Building energy management has been a hot topic nowadays as of its importance in reducing energy wastage and carbon emissions. However, the performance of building energy consumption prediction has been stagnant due to problems such as low prediction accuracy.
With Internet of Things technology has developed rapidly, the smart sensors and smart meters can collect the energy consumption data in efficience and economic way. which the time-series machine learning can be applicable for prediction.Recently we have successfully completed a machine learning prediction project for building energy demand forecasting. The requirement is, to generate the energy demand at hourly level for Shenzhen Civic center, with the availabe data in past 24 months.
In this case study, a time-series prediction model been developed and used for the Shenzhen Civic Center energy demand forecasting.
Essentially, it is Time Series forecasting, which is a method to arrange the historical data of the forecast target into a time series, and then analyze its development trend over time, and extrapolate the future value of the forecast target.
A major advantage of using this modified LightGBM model is, it can quickly adapt to the yearly trends, the season and holiday factors in one model.
We have analyzed the data of the civic center in the past two years and conducted predictive learning to predict the hourly energy consumption for the coming three months. After comparing with the actual consumption, the result is exciting.

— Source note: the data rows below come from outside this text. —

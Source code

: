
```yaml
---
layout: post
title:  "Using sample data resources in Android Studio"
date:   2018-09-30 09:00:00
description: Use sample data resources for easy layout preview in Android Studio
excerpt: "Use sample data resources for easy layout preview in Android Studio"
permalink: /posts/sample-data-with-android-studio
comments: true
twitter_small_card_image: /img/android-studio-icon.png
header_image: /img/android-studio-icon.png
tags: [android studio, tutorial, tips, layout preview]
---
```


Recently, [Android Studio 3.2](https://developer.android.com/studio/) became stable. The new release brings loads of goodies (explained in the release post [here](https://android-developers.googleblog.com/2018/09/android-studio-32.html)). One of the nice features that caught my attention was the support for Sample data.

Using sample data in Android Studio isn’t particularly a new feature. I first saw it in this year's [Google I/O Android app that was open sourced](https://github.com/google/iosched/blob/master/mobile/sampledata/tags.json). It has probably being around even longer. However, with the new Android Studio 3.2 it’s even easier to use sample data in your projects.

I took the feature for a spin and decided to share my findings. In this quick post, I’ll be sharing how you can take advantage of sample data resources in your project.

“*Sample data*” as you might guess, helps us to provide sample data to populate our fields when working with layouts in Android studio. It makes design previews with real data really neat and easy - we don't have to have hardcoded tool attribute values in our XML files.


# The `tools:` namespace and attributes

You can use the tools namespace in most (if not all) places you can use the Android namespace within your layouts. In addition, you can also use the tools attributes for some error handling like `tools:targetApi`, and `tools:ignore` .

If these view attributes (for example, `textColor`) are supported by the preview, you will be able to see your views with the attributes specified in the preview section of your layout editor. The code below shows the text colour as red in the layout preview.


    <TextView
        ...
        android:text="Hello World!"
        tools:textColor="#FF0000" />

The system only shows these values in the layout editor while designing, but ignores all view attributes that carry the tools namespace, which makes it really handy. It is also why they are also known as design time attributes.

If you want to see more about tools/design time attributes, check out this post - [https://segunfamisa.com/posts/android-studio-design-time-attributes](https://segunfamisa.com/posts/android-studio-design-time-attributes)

The machine learning energy consumption prediction model has been deployed to the cloud, provides a rolling three monthly energy consumption forecast to the building operator continuously, helps the building management team to:
- foresee the energy consumption trend
- adjust the energy equipment maintenance schedule
- reduce the energy supply disruption
With the study case, it also provides the solid base to optimize the IoT network for further smart building initiatives of Civic Center.